- WHAT IS EXPECTED
Could you filter the listing for lines with the word "right" and return them?

-- -- --

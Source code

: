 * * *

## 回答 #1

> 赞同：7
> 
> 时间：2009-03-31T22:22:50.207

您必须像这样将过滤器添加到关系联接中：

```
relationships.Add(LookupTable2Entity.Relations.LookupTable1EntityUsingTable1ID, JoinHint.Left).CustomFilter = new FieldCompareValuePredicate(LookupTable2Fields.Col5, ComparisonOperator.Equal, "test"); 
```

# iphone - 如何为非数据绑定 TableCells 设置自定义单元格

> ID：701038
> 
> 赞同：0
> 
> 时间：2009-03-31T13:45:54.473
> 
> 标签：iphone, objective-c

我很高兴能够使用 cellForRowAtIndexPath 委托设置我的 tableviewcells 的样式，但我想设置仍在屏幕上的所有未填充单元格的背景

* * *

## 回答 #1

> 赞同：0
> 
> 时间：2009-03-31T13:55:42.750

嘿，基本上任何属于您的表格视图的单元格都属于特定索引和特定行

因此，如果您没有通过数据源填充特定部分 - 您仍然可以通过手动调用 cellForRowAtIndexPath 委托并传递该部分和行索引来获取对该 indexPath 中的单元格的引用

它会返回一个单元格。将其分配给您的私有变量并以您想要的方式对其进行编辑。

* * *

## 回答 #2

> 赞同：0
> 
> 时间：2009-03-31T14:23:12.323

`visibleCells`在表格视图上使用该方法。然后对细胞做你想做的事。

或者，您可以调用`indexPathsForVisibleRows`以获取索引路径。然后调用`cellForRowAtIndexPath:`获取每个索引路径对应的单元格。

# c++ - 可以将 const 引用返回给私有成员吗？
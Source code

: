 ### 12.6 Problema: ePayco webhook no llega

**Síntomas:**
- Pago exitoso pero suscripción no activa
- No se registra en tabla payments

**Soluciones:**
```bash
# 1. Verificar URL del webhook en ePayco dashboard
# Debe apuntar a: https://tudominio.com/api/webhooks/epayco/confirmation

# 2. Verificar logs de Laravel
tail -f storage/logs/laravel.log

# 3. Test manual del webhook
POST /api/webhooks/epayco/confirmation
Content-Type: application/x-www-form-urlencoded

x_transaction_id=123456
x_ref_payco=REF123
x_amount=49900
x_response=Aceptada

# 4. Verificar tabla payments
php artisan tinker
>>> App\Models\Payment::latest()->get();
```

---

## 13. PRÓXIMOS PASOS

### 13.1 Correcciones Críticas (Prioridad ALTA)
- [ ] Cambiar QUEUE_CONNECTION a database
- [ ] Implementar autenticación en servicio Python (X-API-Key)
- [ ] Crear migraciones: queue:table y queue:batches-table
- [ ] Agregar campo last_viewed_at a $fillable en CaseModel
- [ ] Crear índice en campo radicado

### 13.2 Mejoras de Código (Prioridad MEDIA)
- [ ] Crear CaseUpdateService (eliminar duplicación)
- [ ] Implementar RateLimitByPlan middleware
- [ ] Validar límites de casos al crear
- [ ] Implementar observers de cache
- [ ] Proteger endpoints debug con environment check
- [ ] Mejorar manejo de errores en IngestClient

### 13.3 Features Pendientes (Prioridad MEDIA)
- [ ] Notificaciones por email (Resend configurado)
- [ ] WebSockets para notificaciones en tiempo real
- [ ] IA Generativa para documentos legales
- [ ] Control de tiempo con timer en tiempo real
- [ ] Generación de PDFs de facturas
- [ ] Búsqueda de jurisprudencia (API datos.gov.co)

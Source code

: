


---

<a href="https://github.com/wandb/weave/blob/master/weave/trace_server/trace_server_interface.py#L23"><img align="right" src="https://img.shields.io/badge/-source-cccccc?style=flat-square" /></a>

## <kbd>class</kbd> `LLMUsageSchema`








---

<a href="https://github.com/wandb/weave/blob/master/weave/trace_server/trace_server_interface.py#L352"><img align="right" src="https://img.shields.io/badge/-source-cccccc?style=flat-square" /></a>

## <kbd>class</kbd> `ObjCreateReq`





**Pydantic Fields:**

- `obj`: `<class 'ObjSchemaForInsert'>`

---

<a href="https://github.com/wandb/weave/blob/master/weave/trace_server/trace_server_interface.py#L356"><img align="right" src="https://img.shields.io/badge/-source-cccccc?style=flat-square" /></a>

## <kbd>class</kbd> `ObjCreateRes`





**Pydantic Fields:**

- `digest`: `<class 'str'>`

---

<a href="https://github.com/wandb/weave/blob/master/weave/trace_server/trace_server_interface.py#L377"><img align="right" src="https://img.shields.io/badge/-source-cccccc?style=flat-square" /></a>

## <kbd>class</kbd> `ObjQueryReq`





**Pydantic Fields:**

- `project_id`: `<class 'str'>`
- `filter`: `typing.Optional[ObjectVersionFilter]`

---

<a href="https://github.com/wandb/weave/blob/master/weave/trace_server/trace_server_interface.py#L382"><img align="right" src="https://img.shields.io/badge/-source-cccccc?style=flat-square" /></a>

-- -- --

- EXERCISE SOLUTION
<a href="https://github.com/wandb/weave/blob/master/weave/trace_server/trace_server_interface.py#L23"><img align="right" src="https://img.shields.io/badge/-source-cccccc?style=flat-square" /></a>
<a href="https://github.com/wandb/weave/blob/master/weave/trace_server/trace_server_interface.py#L352"><img align="right" src="https://img.shields.io/badge/-source-cccccc?style=flat-square" /></a>
<a href="https://github.com/wandb/weave/blob/master/weave/trace_server/trace_server_interface.py#L356"><img align="right" src="https://img.shields.io/badge/-source-cccccc?style=flat-square" /></a>
<a href="https://github.com/wandb/weave/blob/master/weave/trace_server/trace_server_interface.py#L377"><img align="right" src="https://img.shields.io/badge/-source-cccccc?style=flat-square" /></a>
<a href="https://github.com/wandb/weave/blob/master/weave/trace_server/trace_server_interface.py#L382"><img align="right" src="https://img.shields.io/badge/-source-cccccc?style=flat-square" /></a>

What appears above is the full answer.